─── RECORDS FOR THE EXERCISE ───

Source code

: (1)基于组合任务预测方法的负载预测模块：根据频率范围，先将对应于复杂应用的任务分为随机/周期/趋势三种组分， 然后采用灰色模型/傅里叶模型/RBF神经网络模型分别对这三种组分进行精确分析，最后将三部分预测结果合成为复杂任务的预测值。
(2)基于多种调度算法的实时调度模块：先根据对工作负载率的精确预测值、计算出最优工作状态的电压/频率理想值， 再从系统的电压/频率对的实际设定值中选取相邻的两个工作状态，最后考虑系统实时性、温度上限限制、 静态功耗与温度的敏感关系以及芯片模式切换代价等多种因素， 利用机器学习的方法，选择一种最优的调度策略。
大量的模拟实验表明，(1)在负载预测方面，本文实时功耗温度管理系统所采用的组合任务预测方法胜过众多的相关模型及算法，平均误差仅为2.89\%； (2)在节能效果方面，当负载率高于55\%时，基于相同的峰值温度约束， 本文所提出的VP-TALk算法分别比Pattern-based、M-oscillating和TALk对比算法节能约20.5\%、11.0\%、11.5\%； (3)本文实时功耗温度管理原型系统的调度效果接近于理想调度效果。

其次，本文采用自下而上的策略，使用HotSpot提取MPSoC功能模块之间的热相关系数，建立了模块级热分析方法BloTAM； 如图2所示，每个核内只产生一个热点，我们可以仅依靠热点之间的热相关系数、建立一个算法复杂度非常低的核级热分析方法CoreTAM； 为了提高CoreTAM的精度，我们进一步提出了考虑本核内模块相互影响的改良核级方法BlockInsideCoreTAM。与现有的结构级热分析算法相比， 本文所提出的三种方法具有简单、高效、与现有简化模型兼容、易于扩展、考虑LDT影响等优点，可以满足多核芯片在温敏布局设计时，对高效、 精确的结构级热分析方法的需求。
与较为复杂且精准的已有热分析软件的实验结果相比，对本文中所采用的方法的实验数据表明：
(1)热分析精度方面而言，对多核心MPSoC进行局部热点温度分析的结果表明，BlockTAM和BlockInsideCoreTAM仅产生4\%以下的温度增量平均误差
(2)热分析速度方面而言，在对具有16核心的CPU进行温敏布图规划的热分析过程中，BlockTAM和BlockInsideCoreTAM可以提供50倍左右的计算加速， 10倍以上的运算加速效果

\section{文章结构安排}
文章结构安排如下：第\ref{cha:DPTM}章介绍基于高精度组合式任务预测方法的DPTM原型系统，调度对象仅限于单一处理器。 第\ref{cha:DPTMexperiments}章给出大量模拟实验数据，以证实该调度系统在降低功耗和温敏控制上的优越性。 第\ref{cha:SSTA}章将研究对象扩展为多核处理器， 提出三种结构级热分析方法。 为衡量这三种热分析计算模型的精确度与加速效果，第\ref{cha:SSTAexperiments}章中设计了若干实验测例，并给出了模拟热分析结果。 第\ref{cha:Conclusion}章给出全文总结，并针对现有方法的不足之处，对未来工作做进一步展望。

───

### YOUR INSTRUCTIONS
Return each line above exactly.

### TASK SOLUTION
Source code

: (1)基于组合任务预测方法的负载预测模块：根据频率范围，先将对应于复杂应用的任务分为随机/周期/趋势三种组分， 然后采用灰色模型/傅里叶模型/RBF神经网络模型分别对这三种组分进行精确分析，最后将三部分预测结果合成为复杂任务的预测值。
(2)基于多种调度算法的实时调度模块：先根据对工作负载率的精确预测值、计算出最优工作状态的电压/频率理想值， 再从系统的电压/频率对的实际设定值中选取相邻的两个工作状态，最后考虑系统实时性、温度上限限制、 静态功耗与温度的敏感关系以及芯片模式切换代价等多种因素， 利用机器学习的方法，选择一种最优的调度策略。
大量的模拟实验表明，(1)在负载预测方面，本文实时功耗温度管理系统所采用的组合任务预测方法胜过众多的相关模型及算法，平均误差仅为2.89\%； (2)在节能效果方面，当负载率高于55\%时，基于相同的峰值温度约束， 本文所提出的VP-TALk算法分别比Pattern-based、M-oscillating和TALk对比算法节能约20.5\%、11.0\%、11.5\%； (3)本文实时功耗温度管理原型系统的调度效果接近于理想调度效果。

其次，本文采用自下而上的策略，使用HotSpot提取MPSoC功能模块之间的热相关系数，建立了模块级热分析方法BloTAM； 如图2所示，每个核内只产生一个热点，我们可以仅依靠热点之间的热相关系数、建立一个算法复杂度非常低的核级热分析方法CoreTAM； 为了提高CoreTAM的精度，我们进一步提出了考虑本核内模块相互影响的改良核级方法BlockInsideCoreTAM。与现有的结构级热分析算法相比， 本文所提出的三种方法具有简单、高效、与现有简化模型兼容、易于扩展、考虑LDT影响等优点，可以满足多核芯片在温敏布局设计时，对高效、 精确的结构级热分析方法的需求。
与较为复杂且精准的已有热分析软件的实验结果相比，对本文中所采用的方法的实验数据表明：
(1)热分析精度方面而言，对多核心MPSoC进行局部热点温度分析的结果表明，BlockTAM和BlockInsideCoreTAM仅产生4\%以下的温度增量平均误差
(2)热分析速度方面而言，在对具有16核心的CPU进行温敏布图规划的热分析过程中，BlockTAM和BlockInsideCoreTAM可以提供50倍左右的计算加速， 10倍以上的运算加速效果

\section{文章结构安排}
文章结构安排如下：第\ref{cha:DPTM}章介绍基于高精度组合式任务预测方法的DPTM原型系统，调度对象仅限于单一处理器。 第\ref{cha:DPTMexperiments}章给出大量模拟实验数据，以证实该调度系统在降低功耗和温敏控制上的优越性。 第\ref{cha:SSTA}章将研究对象扩展为多核处理器， 提出三种结构级热分析方法。 为衡量这三种热分析计算模型的精确度与加速效果，第\ref{cha:SSTAexperiments}章中设计了若干实验测例，并给出了模拟热分析结果。 第\ref{cha:Conclusion}章给出全文总结，并针对现有方法的不足之处，对未来工作做进一步展望。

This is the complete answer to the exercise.